Morire di social – Editoriale di Aldo Berlinguer – L’Unione Sarda del 06/04/2023

Morire di social

Ormai cinque anni sono passati dalla morte di Molly Russell, la bambina che si è tolta la vita, in Inghilterra, dopo aver guardato per mesi immagini sui social che la incitavano a farsi del male.

Oggi, vari esperti o ex dipendenti delle multinazionali del web hanno denunciato la presenza di strategie, alimentate da algoritmi di intelligenza artificiale che, pur di mantenere la presenza degli utenti più a lungo possibile nelle piattaforme social, fanno leva sulla loro emotività sino a renderli dipendenti e continuamente sollecitati con conseguenti disturbi emotivi. Gli stessi giudici inglesi hanno definitivamente accertato che l’incitamento degli adolescenti a partecipare compulsivamente ai social è finalizzato a massimizzare i profitti delle società che li gestiscono.

Occorre reagire, subito. Bisogna che la politica e le istituzioni smettano di avvitarsi in​ estenuanti dibattiti provinciali e inconcludenti su luoghi comuni e comincino ad affrontare le problematiche dell’oggi e lo strapotere che le multinazionali esercitano nella manipolazione dei pensieri, delle opinioni e delle coscienze di noi tutti, influenzando non poco anche le scelte elettorali.

Per fortuna, ci sono alcuni corpi sociali che stanno reagendo, a partire dalle scuole, come quelle, in Emilia Romagna, che hanno dedotto da comportamenti autolesionistici degli studenti​ la loro frequentazione maniacale di alcuni social come Tik Tok. La “cicatrice alla francese” che due giovani si erano inflitte con un livido sotto l’occhio sinistro, nello stesso punto, ha infatti insospettito gli insegnanti che hanno​ capito (oggi l’Antitrust ha aperto un procedimento) che si trattava di un gioco, a chi si praticava la migliore cicatrice, indotto dai social.
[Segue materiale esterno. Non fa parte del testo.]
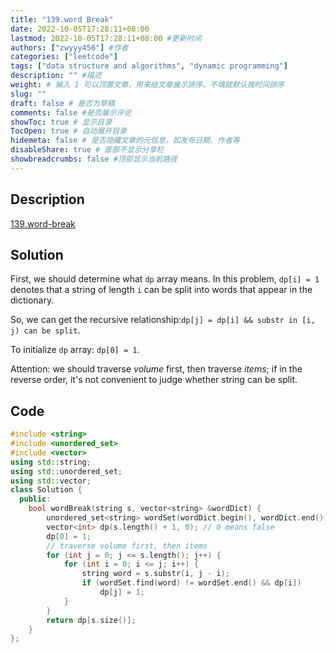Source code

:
 ```yaml
---
title: "139.word Break"
date: 2022-10-05T17:28:11+08:00
lastmod: 2022-10-05T17:28:11+08:00 #更新时间
authors: ["zwyyy456"] #作者
categories: ["leetcode"]
tags: ["data structure and algorithms", "dynamic programming"]
description: "" #描述
weight: # 输入 1 可以顶置文章，用来给文章展示排序，不填就默认按时间排序
slug: ""
draft: false # 是否为草稿
comments: false #是否展示评论
showToc: true # 显示目录
TocOpen: true # 自动展开目录
hidemeta: false # 是否隐藏文章的元信息，如发布日期、作者等
disableShare: true # 底部不显示分享栏
showbreadcrumbs: false #顶部显示当前路径
---
```

## Description
[139.word-break](https://leetcode.com/problems/word-break/)

## Solution
First, we should determine what `dp` array means. In this problem, `dp[i] = 1` denotes that a string of length `i` can be split into words that appear in the dictionary.

So, we can get the recursive relationship:`dp[j] = dp[i] && substr in [i, j) can be split`.

To initialize `dp` array: `dp[0] = 1`.

Attention: we should traverse *volume* first, then traverse *items*; if in the reverse order, it's not convenient to judge whether string can be split.

## Code
```cpp
#include <string>
#include <unordered_set>
#include <vector>
using std::string;
using std::unordered_set;
using std::vector;
class Solution {
  public:
    bool wordBreak(string s, vector<string> &wordDict) {
        unordered_set<string> wordSet(wordDict.begin(), wordDict.end());
        vector<int> dp(s.length() + 1, 0); // 0 means false
        dp[0] = 1;
        // traverse volume first, then items
        for (int j = 0; j <= s.length(); j++) {
            for (int i = 0; i <= j; i++) {
                string word = s.substr(i, j - i);
                if (wordSet.find(word) != wordSet.end() && dp[i])
                    dp[j] = 1;
            }
        }
        return dp[s.size()];
    }
};
```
Altri hanno scoperto come alcune applicazioni impongano agli adolescenti di essere sempre connessi e dialogare con coetanei di tutto il mondo. Questi giovani accusano infatti crisi di sonno durante l’orario scolastico, proprio perché non dormono abbastanza. Altre applicazioni chiedono di frequente, all’improvviso, di postare foto di sé in quel momento; chi non lo fa esce dal gioco. L’adolescente non deve allontanarsi mai dal telefono perché in qualsiasi momento potrebbe arrivare la predetta richiesta: altro modo per rendere dipendente il giovane.

Altre scuole ancora, ad esempio a Verbania, hanno aperto corsi finalizzati al rilascio di una ‘patente’ per l’utilizzo dei social. Almeno per spiegare ai ragazzi quali sono i rischi di un utilizzo non ponderato di queste piattaforme e quali comportamenti virtuosi si possono adottare.

Insomma, sono le associazioni, le scuole, a volte singoli insegnanti che tentano di arginare questa travolgente dipendenza dai social che le grandi multinazionali infliggono agli adolescenti senza alcuna remora, pur di fare profitti. Non è dunque un caso che i reparti di neuropsichiatria infantile denuncino un aumento esponenziale dei casi di disturbi derivanti dalla frequentazione dei social.

E allora, di grazia, potrebbe la politica almeno accorgersi di cosa sta accadendo? E magari innalzare il limite di età per la frequentazione dei social da 13 a 16 anni? Possibile chiedere maggiori controlli sulle frequentazioni dei giovanissimi e sulla gestione dei dati personali a questi operatori del web, magari sincerandosi che non usino algoritmi in grado di carpire anche le​ debolezze psicologiche dei più vulnerabili al fine di approfittarne per fini commerciali?